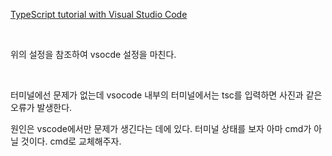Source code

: 

[TypeScript tutorial with Visual Studio Code](https://code.visualstudio.com/docs/typescript/typescript-tutorial)

​

위의 설정을 참조하여 vsocde 설정을 마친다.

​

터미널에선 문제가 없는데 vsocode 내부의 터미널에서는 tsc를 입력하면 사진과 같은 오류가 발생한다. 

원인은 vscode에서만 문제가 생긴다는 데에 있다. 터미널 상태를 보자 아마 cmd가 아닐 것이다.
cmd로 교체해주자.

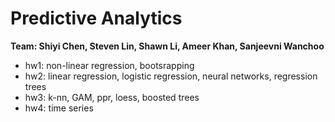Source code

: # Predictive Analytics

**Team: Shiyi Chen, Steven Lin, Shawn Li, Ameer Khan, Sanjeevni Wanchoo**

* hw1: non-linear regression, bootsrapping
* hw2: linear regression, logistic regression, neural networks, regression trees
* hw3: k-nn, GAM, ppr, loess, boosted trees
* hw4: time series
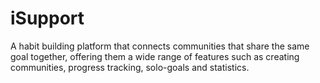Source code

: # iSupport
A habit building platform that connects communities that share the same goal together, offering them a wide range of features such as creating communities, progress tracking, solo-goals and statistics.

################

| WHAT TO PRODUCE |
Keep every word of the records and none of the pictures when you print them again.

| ANSWER SPACE |
Source code

: 

[TypeScript tutorial with Visual Studio Code](https://code.visualstudio.com/docs/typescript/typescript-tutorial)

​

위의 설정을 참조하여 vsocde 설정을 마친다.

​

터미널에선 문제가 없는데 vsocode 내부의 터미널에서는 tsc를 입력하면 사진과 같은 오류가 발생한다. 

원인은 vscode에서만 문제가 생긴다는 데에 있다. 터미널 상태를 보자 아마 cmd가 아닐 것이다.
cmd로 교체해주자.

Source code

: # Predictive Analytics

**Team: Shiyi Chen, Steven Lin, Shawn Li, Ameer Khan, Sanjeevni Wanchoo**

* hw1: non-linear regression, bootsrapping
* hw2: linear regression, logistic regression, neural networks, regression trees
* hw3: k-nn, GAM, ppr, loess, boosted trees
* hw4: time series
Source code

: # iSupport
A habit building platform that connects communities that share the same goal together, offering them a wide range of features such as creating communities, progress tracking, solo-goals and statistics.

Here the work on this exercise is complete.